When we step away from conceptual or academic discussions of talent, we need a more practical and realistic framework for understanding talent in business. When you break down the way we actually practice talent, we realize that talent is relative and contextual.
For example, when we recruit for new talent to add to our teams, we will say that we want top talent for our new position. What that means is that you want the best talent available to you. The talent available to you is determined by how much you can pay, what else you have to offer a new recruit, your location, opportunity for growth and many other limiting factors. The boy who grows up in a town with the population of 800 wants to date the hottest girl in his school (the top talent), but if he moved to a city with a population of 1 million, his standard of what constitutes a “hot girl” would probably change just due to the number of girls he’s now exposed to. The girl who is the “hottest” in his small town school, might not make the cut in the big city. That’s relativity in action. We evaluate talent the same way in business. A individual who is top talent in one situation might be middle of the pack in another.

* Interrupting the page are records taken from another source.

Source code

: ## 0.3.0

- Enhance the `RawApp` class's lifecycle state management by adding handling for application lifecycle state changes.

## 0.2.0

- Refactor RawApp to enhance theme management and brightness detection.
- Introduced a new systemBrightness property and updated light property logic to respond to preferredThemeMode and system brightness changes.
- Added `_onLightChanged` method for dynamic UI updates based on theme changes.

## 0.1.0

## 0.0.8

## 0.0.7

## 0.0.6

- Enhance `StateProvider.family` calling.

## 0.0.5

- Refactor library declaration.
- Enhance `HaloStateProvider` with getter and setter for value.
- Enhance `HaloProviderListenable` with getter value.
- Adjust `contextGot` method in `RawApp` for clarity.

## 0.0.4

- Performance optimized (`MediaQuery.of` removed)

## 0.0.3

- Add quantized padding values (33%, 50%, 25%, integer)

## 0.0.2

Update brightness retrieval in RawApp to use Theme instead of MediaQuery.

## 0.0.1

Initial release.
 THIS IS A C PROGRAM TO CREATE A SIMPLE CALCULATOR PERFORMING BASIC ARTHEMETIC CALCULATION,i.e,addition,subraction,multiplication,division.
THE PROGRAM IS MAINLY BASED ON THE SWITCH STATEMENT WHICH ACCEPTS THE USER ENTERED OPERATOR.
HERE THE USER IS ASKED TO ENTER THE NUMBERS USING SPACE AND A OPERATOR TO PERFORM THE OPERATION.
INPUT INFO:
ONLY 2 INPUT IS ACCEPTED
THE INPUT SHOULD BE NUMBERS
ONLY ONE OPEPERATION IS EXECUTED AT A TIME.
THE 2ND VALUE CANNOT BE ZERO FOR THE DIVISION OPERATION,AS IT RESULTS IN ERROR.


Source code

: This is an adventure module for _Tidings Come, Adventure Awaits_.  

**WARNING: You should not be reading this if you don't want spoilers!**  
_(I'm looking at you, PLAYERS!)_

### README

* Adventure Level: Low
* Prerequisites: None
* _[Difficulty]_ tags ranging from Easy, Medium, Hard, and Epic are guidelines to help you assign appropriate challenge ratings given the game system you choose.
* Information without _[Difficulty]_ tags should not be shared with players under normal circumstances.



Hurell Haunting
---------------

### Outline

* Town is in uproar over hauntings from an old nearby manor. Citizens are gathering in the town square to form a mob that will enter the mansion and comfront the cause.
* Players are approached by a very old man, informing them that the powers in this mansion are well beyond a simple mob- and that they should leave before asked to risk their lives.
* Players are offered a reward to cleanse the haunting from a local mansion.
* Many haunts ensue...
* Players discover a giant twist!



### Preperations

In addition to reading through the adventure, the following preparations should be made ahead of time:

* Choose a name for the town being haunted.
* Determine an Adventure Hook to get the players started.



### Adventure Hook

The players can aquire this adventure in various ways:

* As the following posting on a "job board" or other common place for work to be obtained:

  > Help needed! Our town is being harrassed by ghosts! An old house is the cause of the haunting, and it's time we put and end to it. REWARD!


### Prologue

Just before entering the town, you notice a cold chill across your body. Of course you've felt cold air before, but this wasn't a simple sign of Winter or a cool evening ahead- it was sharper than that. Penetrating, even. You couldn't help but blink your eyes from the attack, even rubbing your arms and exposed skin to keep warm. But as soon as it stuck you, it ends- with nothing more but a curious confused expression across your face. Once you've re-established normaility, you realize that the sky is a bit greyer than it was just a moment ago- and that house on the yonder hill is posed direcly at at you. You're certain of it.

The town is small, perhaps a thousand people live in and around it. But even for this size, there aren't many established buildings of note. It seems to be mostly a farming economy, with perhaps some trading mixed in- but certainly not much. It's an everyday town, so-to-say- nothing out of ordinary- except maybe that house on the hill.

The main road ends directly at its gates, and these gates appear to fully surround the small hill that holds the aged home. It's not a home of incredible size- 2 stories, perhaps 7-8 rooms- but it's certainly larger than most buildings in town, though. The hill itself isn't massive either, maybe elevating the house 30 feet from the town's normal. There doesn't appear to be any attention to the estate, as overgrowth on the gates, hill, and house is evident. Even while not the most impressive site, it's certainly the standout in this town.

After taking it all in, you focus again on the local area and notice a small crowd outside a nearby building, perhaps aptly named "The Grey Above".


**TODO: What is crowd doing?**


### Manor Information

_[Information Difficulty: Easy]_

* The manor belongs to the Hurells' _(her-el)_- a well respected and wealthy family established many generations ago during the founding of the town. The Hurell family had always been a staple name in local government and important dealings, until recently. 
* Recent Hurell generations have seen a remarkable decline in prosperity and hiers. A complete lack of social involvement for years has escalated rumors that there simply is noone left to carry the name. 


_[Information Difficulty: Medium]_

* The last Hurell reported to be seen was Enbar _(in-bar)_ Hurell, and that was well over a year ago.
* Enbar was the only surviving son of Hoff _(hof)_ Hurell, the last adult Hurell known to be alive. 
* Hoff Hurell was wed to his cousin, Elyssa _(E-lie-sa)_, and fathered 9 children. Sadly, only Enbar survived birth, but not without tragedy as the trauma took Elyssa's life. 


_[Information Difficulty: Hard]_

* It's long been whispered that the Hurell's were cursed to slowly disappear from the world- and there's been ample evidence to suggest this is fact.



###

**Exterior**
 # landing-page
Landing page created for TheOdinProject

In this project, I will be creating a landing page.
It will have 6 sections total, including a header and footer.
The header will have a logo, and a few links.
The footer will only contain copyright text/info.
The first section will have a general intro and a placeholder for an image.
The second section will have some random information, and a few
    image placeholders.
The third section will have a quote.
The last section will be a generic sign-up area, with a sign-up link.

Even the legendary former GE CEO Jack Welch has described that he was thankful he had chosen to attend the University of Massachusetts instead of MIT because at UMASS, he was the top talent in his class and he learned to lead from the front of the pack. He felt that had he gone to MIT, he would have been in the middle of the pack in terms of talent and that may have changed how he developed significantly. In business, we need to understand and embrace the relativity of talent. When we recruit or promote individuals, we are looking for great talent and potential relative to our situation and available talent pool. So, we need to have a great understanding of our organization’s talent situation and how that impacts the kind of talent that we should be trying to recruit.
Talent is also contextual. Talent in one environment may not constitute talent in another. It’s easy to fall into the trap of thinking that because someone showed great ability in one situation that they will be as able in every situation. For example, an individual who has years of successful experience marketing within an established firm with a strong brand may not have any success marketing a start-up firm. Long ago, I was pretty good at selling copy machines to small businesses. But, those selling skills don’t mean that I’m going to be good at selling service solutions to large companies (although I am really hoping it does). The context and situation have huge implications on what constitutes talent. As leaders and talent professionals, we have to be diligent about defining what talent means in our organization, in very specific terms. Otherwise, it’s easy to end up chasing talent that isn’t likely to succeed in our context.